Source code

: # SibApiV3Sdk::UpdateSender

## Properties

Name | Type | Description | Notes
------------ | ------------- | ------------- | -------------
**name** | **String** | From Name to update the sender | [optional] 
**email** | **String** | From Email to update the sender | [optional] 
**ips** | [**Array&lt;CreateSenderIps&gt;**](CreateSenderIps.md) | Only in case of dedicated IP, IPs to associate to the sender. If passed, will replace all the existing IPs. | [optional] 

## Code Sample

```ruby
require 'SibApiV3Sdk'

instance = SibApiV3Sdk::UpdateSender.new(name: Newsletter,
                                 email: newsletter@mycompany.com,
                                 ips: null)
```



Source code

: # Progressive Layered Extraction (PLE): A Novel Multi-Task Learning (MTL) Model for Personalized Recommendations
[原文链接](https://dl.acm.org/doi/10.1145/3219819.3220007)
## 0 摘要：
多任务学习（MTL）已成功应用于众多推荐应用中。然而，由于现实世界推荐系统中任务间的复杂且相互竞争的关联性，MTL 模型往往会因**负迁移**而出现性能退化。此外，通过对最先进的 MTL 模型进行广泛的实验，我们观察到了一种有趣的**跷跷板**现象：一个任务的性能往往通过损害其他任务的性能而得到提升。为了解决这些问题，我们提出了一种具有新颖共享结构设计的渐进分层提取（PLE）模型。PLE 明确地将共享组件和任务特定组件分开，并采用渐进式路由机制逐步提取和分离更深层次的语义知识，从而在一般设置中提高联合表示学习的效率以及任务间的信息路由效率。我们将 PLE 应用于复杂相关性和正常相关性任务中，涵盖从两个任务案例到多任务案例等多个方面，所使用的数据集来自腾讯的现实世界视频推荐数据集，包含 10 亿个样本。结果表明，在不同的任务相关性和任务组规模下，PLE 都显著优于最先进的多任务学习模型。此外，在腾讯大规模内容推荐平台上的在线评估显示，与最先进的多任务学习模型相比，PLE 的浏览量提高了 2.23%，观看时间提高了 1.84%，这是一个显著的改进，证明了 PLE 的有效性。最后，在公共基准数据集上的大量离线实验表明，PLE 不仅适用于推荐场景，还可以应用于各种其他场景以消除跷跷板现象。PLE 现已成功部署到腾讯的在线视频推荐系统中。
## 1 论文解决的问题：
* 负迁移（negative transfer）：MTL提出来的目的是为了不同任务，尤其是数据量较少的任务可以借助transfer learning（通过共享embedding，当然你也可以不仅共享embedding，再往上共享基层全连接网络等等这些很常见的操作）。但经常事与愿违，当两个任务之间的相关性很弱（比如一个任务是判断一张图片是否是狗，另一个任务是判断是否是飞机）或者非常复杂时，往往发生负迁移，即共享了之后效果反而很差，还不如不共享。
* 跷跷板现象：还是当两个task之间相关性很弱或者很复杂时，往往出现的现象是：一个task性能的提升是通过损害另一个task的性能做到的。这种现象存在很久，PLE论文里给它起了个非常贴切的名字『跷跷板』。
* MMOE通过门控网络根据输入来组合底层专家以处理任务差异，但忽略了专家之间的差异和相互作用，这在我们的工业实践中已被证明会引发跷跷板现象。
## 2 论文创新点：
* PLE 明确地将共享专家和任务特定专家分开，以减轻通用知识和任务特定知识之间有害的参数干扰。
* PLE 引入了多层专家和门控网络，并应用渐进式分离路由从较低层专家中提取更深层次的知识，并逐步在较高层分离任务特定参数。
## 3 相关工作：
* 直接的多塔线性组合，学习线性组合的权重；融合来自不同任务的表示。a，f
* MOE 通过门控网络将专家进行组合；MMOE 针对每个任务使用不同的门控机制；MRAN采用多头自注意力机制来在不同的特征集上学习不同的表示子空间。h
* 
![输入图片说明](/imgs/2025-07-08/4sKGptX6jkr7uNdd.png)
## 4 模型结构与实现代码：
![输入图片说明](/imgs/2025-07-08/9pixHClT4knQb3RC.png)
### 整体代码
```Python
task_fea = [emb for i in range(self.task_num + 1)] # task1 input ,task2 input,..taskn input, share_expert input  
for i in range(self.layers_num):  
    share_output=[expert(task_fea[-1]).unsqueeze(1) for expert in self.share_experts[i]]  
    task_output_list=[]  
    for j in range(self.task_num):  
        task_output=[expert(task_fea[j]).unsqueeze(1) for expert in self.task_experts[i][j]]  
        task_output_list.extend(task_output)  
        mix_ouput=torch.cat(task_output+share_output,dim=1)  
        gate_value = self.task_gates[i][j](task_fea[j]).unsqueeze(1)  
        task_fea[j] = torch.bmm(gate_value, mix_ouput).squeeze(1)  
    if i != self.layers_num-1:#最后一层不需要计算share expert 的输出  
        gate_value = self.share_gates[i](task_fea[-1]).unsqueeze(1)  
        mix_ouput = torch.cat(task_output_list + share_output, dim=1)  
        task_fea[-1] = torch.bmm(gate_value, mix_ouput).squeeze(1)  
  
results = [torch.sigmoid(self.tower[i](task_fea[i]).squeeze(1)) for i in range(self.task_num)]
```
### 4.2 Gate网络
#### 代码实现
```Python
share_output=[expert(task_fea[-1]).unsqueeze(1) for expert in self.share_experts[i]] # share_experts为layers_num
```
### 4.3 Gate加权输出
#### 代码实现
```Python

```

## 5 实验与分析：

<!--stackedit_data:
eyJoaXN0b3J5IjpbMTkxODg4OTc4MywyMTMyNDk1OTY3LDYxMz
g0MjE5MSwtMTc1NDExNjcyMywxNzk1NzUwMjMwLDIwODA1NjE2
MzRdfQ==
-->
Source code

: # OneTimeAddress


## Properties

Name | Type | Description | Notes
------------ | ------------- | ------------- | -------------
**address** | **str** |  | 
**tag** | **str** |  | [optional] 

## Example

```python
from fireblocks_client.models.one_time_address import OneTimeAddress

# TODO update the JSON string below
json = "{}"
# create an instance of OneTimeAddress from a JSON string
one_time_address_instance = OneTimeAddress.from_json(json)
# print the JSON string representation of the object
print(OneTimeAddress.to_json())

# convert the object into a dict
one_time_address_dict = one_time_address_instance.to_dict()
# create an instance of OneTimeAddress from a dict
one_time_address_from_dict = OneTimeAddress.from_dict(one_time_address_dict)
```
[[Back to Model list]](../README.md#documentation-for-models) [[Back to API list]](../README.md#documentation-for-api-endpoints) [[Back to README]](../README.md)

## HOW TO COMPLETE THIS TASK
Having read the entries above, set each one down again exactly.

## ANSWER TO THIS TASK
Source code

: # SibApiV3Sdk::UpdateSender

## Properties

Name | Type | Description | Notes
------------ | ------------- | ------------- | -------------
**name** | **String** | From Name to update the sender | [optional] 
**email** | **String** | From Email to update the sender | [optional] 
**ips** | [**Array&lt;CreateSenderIps&gt;**](CreateSenderIps.md) | Only in case of dedicated IP, IPs to associate to the sender. If passed, will replace all the existing IPs. | [optional] 

## Code Sample

```ruby
require 'SibApiV3Sdk'

instance = SibApiV3Sdk::UpdateSender.new(name: Newsletter,
                                 email: newsletter@mycompany.com,
                                 ips: null)
```



Source code

: # Progressive Layered Extraction (PLE): A Novel Multi-Task Learning (MTL) Model for Personalized Recommendations
[原文链接](https://dl.acm.org/doi/10.1145/3219819.3220007)
## 0 摘要：
多任务学习（MTL）已成功应用于众多推荐应用中。然而，由于现实世界推荐系统中任务间的复杂且相互竞争的关联性，MTL 模型往往会因**负迁移**而出现性能退化。此外，通过对最先进的 MTL 模型进行广泛的实验，我们观察到了一种有趣的**跷跷板**现象：一个任务的性能往往通过损害其他任务的性能而得到提升。为了解决这些问题，我们提出了一种具有新颖共享结构设计的渐进分层提取（PLE）模型。PLE 明确地将共享组件和任务特定组件分开，并采用渐进式路由机制逐步提取和分离更深层次的语义知识，从而在一般设置中提高联合表示学习的效率以及任务间的信息路由效率。我们将 PLE 应用于复杂相关性和正常相关性任务中，涵盖从两个任务案例到多任务案例等多个方面，所使用的数据集来自腾讯的现实世界视频推荐数据集，包含 10 亿个样本。结果表明，在不同的任务相关性和任务组规模下，PLE 都显著优于最先进的多任务学习模型。此外，在腾讯大规模内容推荐平台上的在线评估显示，与最先进的多任务学习模型相比，PLE 的浏览量提高了 2.23%，观看时间提高了 1.84%，这是一个显著的改进，证明了 PLE 的有效性。最后，在公共基准数据集上的大量离线实验表明，PLE 不仅适用于推荐场景，还可以应用于各种其他场景以消除跷跷板现象。PLE 现已成功部署到腾讯的在线视频推荐系统中。
## 1 论文解决的问题：
* 负迁移（negative transfer）：MTL提出来的目的是为了不同任务，尤其是数据量较少的任务可以借助transfer learning（通过共享embedding，当然你也可以不仅共享embedding，再往上共享基层全连接网络等等这些很常见的操作）。但经常事与愿违，当两个任务之间的相关性很弱（比如一个任务是判断一张图片是否是狗，另一个任务是判断是否是飞机）或者非常复杂时，往往发生负迁移，即共享了之后效果反而很差，还不如不共享。
* 跷跷板现象：还是当两个task之间相关性很弱或者很复杂时，往往出现的现象是：一个task性能的提升是通过损害另一个task的性能做到的。这种现象存在很久，PLE论文里给它起了个非常贴切的名字『跷跷板』。
* MMOE通过门控网络根据输入来组合底层专家以处理任务差异，但忽略了专家之间的差异和相互作用，这在我们的工业实践中已被证明会引发跷跷板现象。
## 2 论文创新点：
* PLE 明确地将共享专家和任务特定专家分开，以减轻通用知识和任务特定知识之间有害的参数干扰。
* PLE 引入了多层专家和门控网络，并应用渐进式分离路由从较低层专家中提取更深层次的知识，并逐步在较高层分离任务特定参数。
## 3 相关工作：
* 直接的多塔线性组合，学习线性组合的权重；融合来自不同任务的表示。a，f
* MOE 通过门控网络将专家进行组合；MMOE 针对每个任务使用不同的门控机制；MRAN采用多头自注意力机制来在不同的特征集上学习不同的表示子空间。h
* 
![输入图片说明](/imgs/2025-07-08/4sKGptX6jkr7uNdd.png)
## 4 模型结构与实现代码：
![输入图片说明](/imgs/2025-07-08/9pixHClT4knQb3RC.png)
### 整体代码
```Python
task_fea = [emb for i in range(self.task_num + 1)] # task1 input ,task2 input,..taskn input, share_expert input  
for i in range(self.layers_num):  
    share_output=[expert(task_fea[-1]).unsqueeze(1) for expert in self.share_experts[i]]  
    task_output_list=[]  
    for j in range(self.task_num):  
        task_output=[expert(task_fea[j]).unsqueeze(1) for expert in self.task_experts[i][j]]  
        task_output_list.extend(task_output)  
        mix_ouput=torch.cat(task_output+share_output,dim=1)  
        gate_value = self.task_gates[i][j](task_fea[j]).unsqueeze(1)  
        task_fea[j] = torch.bmm(gate_value, mix_ouput).squeeze(1)  
    if i != self.layers_num-1:#最后一层不需要计算share expert 的输出  
        gate_value = self.share_gates[i](task_fea[-1]).unsqueeze(1)  
        mix_ouput = torch.cat(task_output_list + share_output, dim=1)  
        task_fea[-1] = torch.bmm(gate_value, mix_ouput).squeeze(1)  
  
results = [torch.sigmoid(self.tower[i](task_fea[i]).squeeze(1)) for i in range(self.task_num)]
```
### 4.2 Gate网络
#### 代码实现
```Python
share_output=[expert(task_fea[-1]).unsqueeze(1) for expert in self.share_experts[i]] # share_experts为layers_num
```
### 4.3 Gate加权输出
#### 代码实现
```Python

```

## 5 实验与分析：

<!--stackedit_data:
eyJoaXN0b3J5IjpbMTkxODg4OTc4MywyMTMyNDk1OTY3LDYxMz
g0MjE5MSwtMTc1NDExNjcyMywxNzk1NzUwMjMwLDIwODA1NjE2
MzRdfQ==
-->
Source code

: # OneTimeAddress


## Properties

Name | Type | Description | Notes
------------ | ------------- | ------------- | -------------
**address** | **str** |  | 
**tag** | **str** |  | [optional] 

## Example

```python
from fireblocks_client.models.one_time_address import OneTimeAddress

# TODO update the JSON string below
json = "{}"
# create an instance of OneTimeAddress from a JSON string
one_time_address_instance = OneTimeAddress.from_json(json)
# print the JSON string representation of the object
print(OneTimeAddress.to_json())

# convert the object into a dict
one_time_address_dict = one_time_address_instance.to_dict()
# create an instance of OneTimeAddress from a dict
one_time_address_from_dict = OneTimeAddress.from_dict(one_time_address_dict)
```
[[Back to Model list]](../README.md#documentation-for-models) [[Back to API list]](../README.md#documentation-for-api-endpoints) [[Back to README]](../README.md)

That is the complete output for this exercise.